Я почувствовал еще большую грусть, когда стемнело, и я побрел по заснеженным улицам Карса. Карсский телеканал «Граница» переехал в новое здание перед заправочной станцией на проспекте Карадаг. На коридоры этого трехэтажного бетонного делового центра, который жители Карса воспринимали как признак экономического подъема, грязная, нечистая, темная и обветшавшая атмосфера города за два года повлияла с избытком.
Фазыл, радостно встретивший меня в студии на втором этаже, доброжелательно представил меня каждому из восьми человек, работавших на телевидении, и после этого сказал: "Друзья хотят, чтобы вы сказали несколько слов для сегодняшних вечерних новостей", а я подумал, что это может поспособствовать моим делам в Карсе. Во время пятиминутной съемки, записанной на пленку, ведущий молодежных программ Хакан Озге, который делал репортаж со мной, внезапно сказал, возможно, потому, что об этом ему сказал Фазыл: "Оказывается, вы пишете роман о происшедшем в Карсе!" Я удивился и что-то промямлил. О Ка мы не говорили ни слова.

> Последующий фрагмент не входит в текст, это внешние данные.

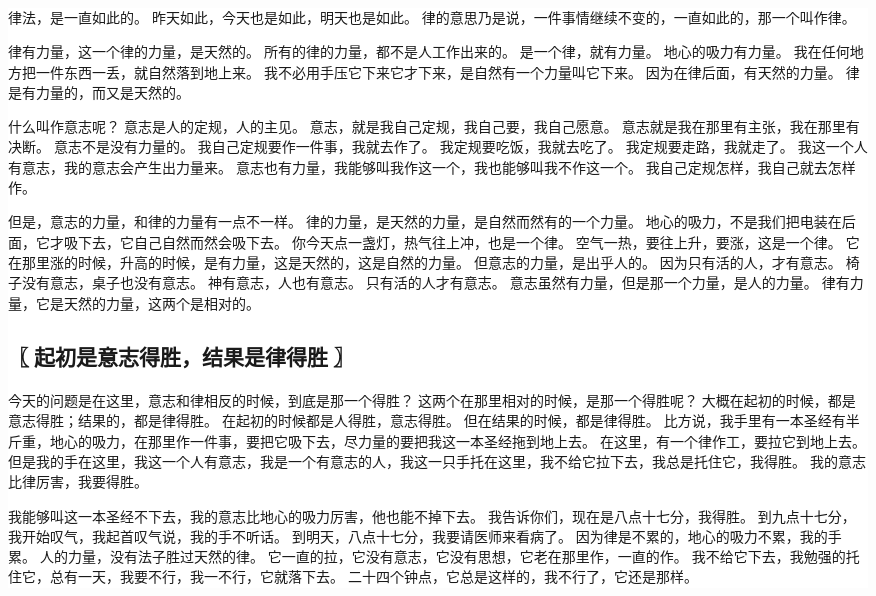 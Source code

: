 律法，是一直如此的。
昨天如此，今天也是如此，明天也是如此。
律的意思乃是说，一件事情继续不变的，一直如此的，那一个叫作律。

律有力量，这一个律的力量，是天然的。
所有的律的力量，都不是人工作出来的。
是一个律，就有力量。
地心的吸力有力量。
我在任何地方把一件东西一丢，就自然落到地上来。
我不必用手压它下来它才下来，是自然有一个力量叫它下来。
因为在律后面，有天然的力量。
律是有力量的，而又是天然的。

什么叫作意志呢？
意志是人的定规，人的主见。
意志，就是我自己定规，我自己要，我自己愿意。
意志就是我在那里有主张，我在那里有决断。
意志不是没有力量的。
我自己定规要作一件事，我就去作了。
我定规要吃饭，我就去吃了。
我定规要走路，我就走了。
我这一个人有意志，我的意志会产生出力量来。
意志也有力量，我能够叫我作这一个，我也能够叫我不作这一个。
我自己定规怎样，我自己就去怎样作。

但是，意志的力量，和律的力量有一点不一样。
律的力量，是天然的力量，是自然而然有的一个力量。
地心的吸力，不是我们把电装在后面，它才吸下去，它自己自然而然会吸下去。
你今天点一盏灯，热气往上冲，也是一个律。
空气一热，要往上升，要涨，这是一个律。
它在那里涨的时候，升高的时候，是有力量，这是天然的，这是自然的力量。
但意志的力量，是出乎人的。
因为只有活的人，才有意志。
椅子没有意志，桌子也没有意志。
神有意志，人也有意志。
只有活的人才有意志。
意志虽然有力量，但是那一个力量，是人的力量。
律有力量，它是天然的力量，这两个是相对的。

## 〖 起初是意志得胜，结果是律得胜 〗

今天的问题是在这里，意志和律相反的时候，到底是那一个得胜？
这两个在那里相对的时候，是那一个得胜呢？
大概在起初的时候，都是意志得胜；结果的，都是律得胜。
在起初的时候都是人得胜，意志得胜。
但在结果的时候，都是律得胜。
比方说，我手里有一本圣经有半斤重，地心的吸力，在那里作一件事，要把它吸下去，尽力量的要把我这一本圣经拖到地上去。
在这里，有一个律作工，要拉它到地上去。
但是我的手在这里，我这一个人有意志，我是一个有意志的人，我这一只手托在这里，我不给它拉下去，我总是托住它，我得胜。
我的意志比律厉害，我要得胜。

我能够叫这一本圣经不下去，我的意志比地心的吸力厉害，他也能不掉下去。
我告诉你们，现在是八点十七分，我得胜。
到九点十七分，我开始叹气，我起首叹气说，我的手不听话。
到明天，八点十七分，我要请医师来看病了。
因为律是不累的，地心的吸力不累，我的手累。
人的力量，没有法子胜过天然的律。
它一直的拉，它没有意志，它没有思想，它老在那里作，一直的作。
我不给它下去，我勉强的托住它，总有一天，我要不行，我一不行，它就落下去。
二十四个钟点，它总是这样的，我不行了，它还是那样。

Войдя в комнату директора, мы разыскали по датам на видеокассетах, хранившихся, как того требовали правила, на стенных полках, записи двух первых прямых трансляций, сделанных в Национальном театре. Я сел перед старым телевизором в маленькой душной комнате и, глотая чай, сначала посмотрел "Трагедию в Карсе", где на сцену вышла Кадифе. Я был восхищен "критическими сценками" Суная Заима и Фунды Эсер, тем, как они насмехались над некоторыми довольно популярными четыре года назад рекламными клипами. А сцену, когда Кадифе открывает голову и показывает свои красивые волосы и когда сразу после этого она убивает Суная, я отмотал назад и внимательно посмотрел несколько раз. Смерть Суная и в самом деле выглядела будто часть пьесы. У зрителей не было возможности разглядеть, кроме тех, кто был в первых рядах, был ли магазин пистолета пуст или заряжен.
Просматривая вторую кассету, я сначала понял, что очень много сценок из пьесы "Родина или платок", множество пародий, приключения вратаря Вурала, танец живота приятной Фунды Эсер было теми шутками, которые театральная труппа повторяла на каждом спектакле. Крики, политические лозунги и гул в зале делали разговоры на этой старой ленте совершенно непонятными. Но все же я много раз отмотал пленку назад и записал большую часть стихотворения, которое читал Ка и которое он впоследствии назвал "Место, где нет Аллаха", на бумагу, которая была у меня в руках. Фазыл спрашивал, почему, когда Ка читал стихотворение, Неджип встал и что-то говорил, когда я дал ему, чтобы он прочитал, ту часть стихотворения, которую я смог записать.
Мы два раза посмотрели, как солдаты стреляли в зрителей.
– Ты очень много ходил по Карсу, – сказал Фазыл. – А я тебе хочу сейчас показать одно место в городе. – Слегка стесняясь, немного загадочным голосом он сказал мне, что, может быть, я напишу в своей книге о Неджипе, и что он хочет показать мне общежитие ныне закрытого лицея имамов-хатибов, где Неджип провел последние годы своей жизни.
Мы шли под снегом по проспекту Гази Мехмед-паши, и когда я увидел на лбу черного как уголь пса совершенно круглое белое пятно, я понял, что этот был тот пес, о котором Ка написал стихотворение, и купил в какой-то бакалейной лавке хлеб и яйцо вкрутую, быстро почистил его и дал псу, радостно помахивавшему своим хвостом-колечком.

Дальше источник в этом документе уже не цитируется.